Murder of 11-year-old Elizabeth DeBruicker
By Robert A. Waters
On Friday, July 21, 1939, in Attica, Indiana, local newspaper headlines speculated on the intentions of Adolf Hitler. The Fuhrer had assured the world that the German people were "100% against going to war." Few believed him, with good reason. Just two months later, Germany invaded Poland, starting World War II.

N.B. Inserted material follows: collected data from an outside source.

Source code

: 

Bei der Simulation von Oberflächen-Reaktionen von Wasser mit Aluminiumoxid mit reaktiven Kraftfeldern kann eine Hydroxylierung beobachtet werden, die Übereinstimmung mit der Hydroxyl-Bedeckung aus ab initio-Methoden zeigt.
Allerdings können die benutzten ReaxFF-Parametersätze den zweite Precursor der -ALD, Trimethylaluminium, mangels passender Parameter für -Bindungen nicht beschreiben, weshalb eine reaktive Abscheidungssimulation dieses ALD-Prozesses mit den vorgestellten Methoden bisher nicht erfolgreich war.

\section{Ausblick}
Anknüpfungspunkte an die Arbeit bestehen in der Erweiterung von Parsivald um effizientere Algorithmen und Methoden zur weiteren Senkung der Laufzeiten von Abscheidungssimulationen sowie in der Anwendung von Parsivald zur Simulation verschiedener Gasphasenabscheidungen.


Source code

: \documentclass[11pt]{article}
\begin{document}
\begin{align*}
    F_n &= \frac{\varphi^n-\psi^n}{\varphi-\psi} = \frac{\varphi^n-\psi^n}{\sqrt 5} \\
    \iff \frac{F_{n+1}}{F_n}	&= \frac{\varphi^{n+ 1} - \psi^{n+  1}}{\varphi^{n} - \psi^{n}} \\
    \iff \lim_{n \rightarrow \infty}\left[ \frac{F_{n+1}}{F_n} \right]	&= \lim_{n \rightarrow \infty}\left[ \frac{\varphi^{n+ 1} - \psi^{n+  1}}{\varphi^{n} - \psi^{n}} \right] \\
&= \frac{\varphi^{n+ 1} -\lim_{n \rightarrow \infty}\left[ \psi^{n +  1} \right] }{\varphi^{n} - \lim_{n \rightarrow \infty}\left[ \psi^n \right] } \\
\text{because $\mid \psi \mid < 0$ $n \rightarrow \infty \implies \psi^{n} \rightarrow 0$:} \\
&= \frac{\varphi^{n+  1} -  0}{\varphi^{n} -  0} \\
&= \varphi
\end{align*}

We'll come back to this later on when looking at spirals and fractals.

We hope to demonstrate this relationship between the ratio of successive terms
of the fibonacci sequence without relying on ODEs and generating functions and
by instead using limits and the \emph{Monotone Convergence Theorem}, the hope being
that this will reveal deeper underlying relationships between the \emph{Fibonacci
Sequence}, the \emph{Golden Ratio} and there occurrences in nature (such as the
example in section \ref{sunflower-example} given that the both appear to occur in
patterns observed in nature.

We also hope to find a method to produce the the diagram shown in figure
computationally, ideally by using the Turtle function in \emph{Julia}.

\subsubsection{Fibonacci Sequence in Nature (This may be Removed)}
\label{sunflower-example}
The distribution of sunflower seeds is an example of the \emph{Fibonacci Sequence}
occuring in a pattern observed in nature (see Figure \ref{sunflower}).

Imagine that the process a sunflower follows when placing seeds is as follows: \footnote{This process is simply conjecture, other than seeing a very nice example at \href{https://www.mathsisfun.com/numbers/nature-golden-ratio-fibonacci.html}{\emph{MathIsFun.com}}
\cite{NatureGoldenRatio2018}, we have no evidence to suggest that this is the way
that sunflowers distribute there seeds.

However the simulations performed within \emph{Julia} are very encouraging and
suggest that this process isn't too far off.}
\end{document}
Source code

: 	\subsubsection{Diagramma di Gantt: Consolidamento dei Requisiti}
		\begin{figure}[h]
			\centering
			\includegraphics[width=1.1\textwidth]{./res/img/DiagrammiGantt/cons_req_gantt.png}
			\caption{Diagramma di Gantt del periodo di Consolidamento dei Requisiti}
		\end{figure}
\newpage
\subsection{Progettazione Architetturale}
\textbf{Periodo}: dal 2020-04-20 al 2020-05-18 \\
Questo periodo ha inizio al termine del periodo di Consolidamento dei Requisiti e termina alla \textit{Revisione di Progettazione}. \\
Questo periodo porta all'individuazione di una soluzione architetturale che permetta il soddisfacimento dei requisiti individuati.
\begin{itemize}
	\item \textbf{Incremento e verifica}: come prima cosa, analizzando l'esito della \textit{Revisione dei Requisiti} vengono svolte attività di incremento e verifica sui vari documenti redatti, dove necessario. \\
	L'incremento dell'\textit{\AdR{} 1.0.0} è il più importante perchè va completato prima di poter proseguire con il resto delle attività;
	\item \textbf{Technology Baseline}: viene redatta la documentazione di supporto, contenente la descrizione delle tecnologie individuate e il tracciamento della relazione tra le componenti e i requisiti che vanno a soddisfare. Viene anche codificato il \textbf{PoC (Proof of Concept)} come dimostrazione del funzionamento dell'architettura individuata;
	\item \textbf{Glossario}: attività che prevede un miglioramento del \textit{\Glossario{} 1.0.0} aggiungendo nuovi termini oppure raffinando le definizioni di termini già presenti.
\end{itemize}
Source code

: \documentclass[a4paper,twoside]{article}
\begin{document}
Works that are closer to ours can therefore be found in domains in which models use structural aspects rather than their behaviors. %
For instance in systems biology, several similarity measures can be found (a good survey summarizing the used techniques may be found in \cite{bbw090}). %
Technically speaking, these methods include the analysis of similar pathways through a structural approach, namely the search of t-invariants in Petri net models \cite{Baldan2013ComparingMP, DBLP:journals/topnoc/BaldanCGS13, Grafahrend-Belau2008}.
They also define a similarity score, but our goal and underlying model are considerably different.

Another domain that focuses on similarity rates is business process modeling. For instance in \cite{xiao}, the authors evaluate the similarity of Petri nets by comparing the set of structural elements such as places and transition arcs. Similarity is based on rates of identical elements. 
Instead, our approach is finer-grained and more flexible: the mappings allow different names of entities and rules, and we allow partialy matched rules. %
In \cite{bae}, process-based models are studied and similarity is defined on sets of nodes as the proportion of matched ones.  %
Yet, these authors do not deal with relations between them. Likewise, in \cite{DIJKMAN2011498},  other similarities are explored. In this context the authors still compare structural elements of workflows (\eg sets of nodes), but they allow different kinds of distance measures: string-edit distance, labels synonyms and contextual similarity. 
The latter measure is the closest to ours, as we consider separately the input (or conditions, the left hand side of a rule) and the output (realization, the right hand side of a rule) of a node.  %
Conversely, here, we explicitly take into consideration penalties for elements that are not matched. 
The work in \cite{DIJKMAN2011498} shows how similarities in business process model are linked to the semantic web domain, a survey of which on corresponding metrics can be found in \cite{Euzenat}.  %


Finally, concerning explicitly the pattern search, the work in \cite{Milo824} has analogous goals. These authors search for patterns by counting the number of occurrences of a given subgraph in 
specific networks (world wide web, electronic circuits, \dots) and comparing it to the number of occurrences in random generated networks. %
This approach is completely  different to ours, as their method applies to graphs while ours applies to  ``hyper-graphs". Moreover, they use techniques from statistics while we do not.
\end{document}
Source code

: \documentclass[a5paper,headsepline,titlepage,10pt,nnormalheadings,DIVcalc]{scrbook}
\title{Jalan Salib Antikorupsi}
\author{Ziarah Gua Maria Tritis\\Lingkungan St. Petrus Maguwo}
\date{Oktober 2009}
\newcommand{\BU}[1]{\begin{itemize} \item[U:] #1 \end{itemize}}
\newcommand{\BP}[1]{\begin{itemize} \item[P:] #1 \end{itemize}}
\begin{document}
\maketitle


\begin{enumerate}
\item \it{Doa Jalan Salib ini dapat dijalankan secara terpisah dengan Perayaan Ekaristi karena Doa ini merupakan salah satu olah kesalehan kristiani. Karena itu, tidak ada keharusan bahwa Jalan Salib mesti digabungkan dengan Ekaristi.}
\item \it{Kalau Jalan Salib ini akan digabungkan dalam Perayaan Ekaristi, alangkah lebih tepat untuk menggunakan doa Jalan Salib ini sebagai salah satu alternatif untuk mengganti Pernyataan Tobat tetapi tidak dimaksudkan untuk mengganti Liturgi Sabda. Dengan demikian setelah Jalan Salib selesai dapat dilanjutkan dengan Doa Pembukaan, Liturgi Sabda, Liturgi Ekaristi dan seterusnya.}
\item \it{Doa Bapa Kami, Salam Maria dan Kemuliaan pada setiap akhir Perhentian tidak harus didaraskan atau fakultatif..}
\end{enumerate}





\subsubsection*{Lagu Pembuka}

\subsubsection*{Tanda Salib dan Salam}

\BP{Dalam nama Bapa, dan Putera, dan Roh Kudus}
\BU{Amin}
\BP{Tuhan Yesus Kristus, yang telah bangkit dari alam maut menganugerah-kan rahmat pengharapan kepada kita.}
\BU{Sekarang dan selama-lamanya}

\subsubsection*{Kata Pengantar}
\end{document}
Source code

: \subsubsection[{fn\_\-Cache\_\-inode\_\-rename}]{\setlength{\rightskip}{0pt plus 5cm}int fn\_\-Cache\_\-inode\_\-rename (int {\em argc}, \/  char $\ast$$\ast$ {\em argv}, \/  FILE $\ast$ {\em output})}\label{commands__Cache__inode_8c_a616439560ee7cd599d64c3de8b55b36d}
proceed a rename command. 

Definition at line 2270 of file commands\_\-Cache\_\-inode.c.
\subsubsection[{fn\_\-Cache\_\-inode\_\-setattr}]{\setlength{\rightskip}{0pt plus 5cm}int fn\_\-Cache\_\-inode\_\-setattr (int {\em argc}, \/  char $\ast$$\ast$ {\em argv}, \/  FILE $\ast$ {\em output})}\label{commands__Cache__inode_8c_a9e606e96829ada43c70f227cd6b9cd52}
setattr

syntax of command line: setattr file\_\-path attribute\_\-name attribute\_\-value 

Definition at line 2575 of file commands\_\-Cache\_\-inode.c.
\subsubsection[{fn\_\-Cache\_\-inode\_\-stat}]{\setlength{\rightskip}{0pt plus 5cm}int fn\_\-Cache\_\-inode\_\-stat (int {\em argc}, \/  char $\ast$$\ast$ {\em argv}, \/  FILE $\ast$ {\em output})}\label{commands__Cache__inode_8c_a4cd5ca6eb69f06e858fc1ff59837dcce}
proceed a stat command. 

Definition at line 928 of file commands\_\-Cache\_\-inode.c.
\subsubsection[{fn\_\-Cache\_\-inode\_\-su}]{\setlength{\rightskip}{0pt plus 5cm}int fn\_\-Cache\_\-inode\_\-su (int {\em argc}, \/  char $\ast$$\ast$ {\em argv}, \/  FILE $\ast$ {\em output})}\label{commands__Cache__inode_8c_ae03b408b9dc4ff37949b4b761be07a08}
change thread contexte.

Elizabeth DeBruicker (pictured), 11, had no interest in happenings 3,000 miles away. She lived with her parents and two sisters on a small farm two-and-a-half miles from town. The Lafayette (IN) Journal and Courier wrote that "at about noon, Peter DeBruicker arrived in Attica…to deliver two of his young daughters to Attica School, where their 4-H club was meeting. He planned to drive back into town later in the afternoon and pick them up." Peter was described in the newspapers as a "Dutchman" who ran a modest spread.
The club meeting ended at 1:00, and an excited Elizabeth informed her sister, Loretta, that she planned to go swimming at the Harrison Hills Country Club pool, a few blocks away. Elizabeth told her sister and a friend, Lorraine Ward, to meet her at the pool at 3:00. As the sun scorched the earth, Elizabeth, a smart, pretty seventh grader who attended Logan Township School, walked away.At the time, the rural community of Attica had about 3,700 residents.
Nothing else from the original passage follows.